**Task prompt:** Please repeat the lines below, exactly and only, from the one that holds "est accessible !" through the one that holds "Menu dans header.php".

╭─ Input for this task

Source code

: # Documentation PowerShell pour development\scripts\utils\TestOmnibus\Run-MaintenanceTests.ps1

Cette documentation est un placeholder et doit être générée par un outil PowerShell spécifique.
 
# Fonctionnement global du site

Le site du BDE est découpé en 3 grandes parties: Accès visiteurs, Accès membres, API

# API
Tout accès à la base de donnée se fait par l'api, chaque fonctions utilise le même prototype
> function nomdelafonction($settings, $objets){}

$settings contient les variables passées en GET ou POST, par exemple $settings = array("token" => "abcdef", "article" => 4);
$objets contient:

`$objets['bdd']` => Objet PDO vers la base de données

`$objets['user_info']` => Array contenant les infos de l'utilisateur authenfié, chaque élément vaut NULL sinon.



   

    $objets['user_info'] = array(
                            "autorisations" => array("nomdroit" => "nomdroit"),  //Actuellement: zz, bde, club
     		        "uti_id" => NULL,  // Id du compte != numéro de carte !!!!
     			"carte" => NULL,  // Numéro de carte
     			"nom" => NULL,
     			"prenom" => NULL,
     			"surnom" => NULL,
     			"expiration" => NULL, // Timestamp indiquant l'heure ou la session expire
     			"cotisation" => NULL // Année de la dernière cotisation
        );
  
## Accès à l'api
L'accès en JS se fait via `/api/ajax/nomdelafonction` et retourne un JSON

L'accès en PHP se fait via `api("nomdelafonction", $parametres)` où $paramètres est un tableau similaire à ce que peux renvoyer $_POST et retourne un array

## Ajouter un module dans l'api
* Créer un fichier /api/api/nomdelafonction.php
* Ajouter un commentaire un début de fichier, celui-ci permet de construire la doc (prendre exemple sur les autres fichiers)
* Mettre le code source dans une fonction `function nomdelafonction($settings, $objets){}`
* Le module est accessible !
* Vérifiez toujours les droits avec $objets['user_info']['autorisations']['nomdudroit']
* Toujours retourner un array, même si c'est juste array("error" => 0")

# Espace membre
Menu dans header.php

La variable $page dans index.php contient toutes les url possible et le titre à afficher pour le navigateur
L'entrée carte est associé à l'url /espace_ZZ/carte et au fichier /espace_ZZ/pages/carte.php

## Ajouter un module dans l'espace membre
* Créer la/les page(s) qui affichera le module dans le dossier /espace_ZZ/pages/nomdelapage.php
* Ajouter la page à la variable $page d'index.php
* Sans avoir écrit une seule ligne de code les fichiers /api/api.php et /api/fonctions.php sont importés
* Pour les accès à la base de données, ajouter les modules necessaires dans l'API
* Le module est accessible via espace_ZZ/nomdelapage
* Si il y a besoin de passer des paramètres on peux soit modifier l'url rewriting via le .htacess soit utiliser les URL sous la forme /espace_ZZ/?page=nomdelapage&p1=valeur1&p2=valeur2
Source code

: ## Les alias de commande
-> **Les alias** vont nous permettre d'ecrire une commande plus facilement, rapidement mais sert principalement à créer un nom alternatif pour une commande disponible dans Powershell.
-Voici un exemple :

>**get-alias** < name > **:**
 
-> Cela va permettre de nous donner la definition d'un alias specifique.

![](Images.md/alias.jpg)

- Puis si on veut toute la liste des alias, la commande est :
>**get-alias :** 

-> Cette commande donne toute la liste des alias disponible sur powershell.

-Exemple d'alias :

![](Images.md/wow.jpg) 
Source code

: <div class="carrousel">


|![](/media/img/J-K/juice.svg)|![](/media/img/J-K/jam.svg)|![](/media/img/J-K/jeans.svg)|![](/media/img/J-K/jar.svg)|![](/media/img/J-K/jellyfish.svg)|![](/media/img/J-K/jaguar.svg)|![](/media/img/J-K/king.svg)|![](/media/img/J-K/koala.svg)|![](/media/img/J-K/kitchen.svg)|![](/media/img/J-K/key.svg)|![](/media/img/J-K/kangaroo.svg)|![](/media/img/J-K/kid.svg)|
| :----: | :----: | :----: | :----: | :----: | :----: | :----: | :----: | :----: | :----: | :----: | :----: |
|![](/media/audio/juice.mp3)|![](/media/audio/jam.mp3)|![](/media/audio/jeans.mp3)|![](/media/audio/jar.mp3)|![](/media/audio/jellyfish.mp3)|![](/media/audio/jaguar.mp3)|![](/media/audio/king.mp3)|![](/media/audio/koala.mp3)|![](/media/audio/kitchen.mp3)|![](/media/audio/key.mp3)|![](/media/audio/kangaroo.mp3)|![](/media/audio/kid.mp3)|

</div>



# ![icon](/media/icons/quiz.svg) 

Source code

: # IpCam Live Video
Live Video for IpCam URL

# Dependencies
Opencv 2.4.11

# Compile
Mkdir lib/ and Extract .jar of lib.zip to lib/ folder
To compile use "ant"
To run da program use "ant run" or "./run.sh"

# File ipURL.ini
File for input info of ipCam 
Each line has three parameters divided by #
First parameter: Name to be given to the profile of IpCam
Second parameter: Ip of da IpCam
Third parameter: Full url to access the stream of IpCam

╰─

**Answer for the task:**
* Le module est accessible !
* Vérifiez toujours les droits avec $objets['user_info']['autorisations']['nomdudroit']
* Toujours retourner un array, même si c'est juste array("error" => 0")

# Espace membre
Menu dans header.php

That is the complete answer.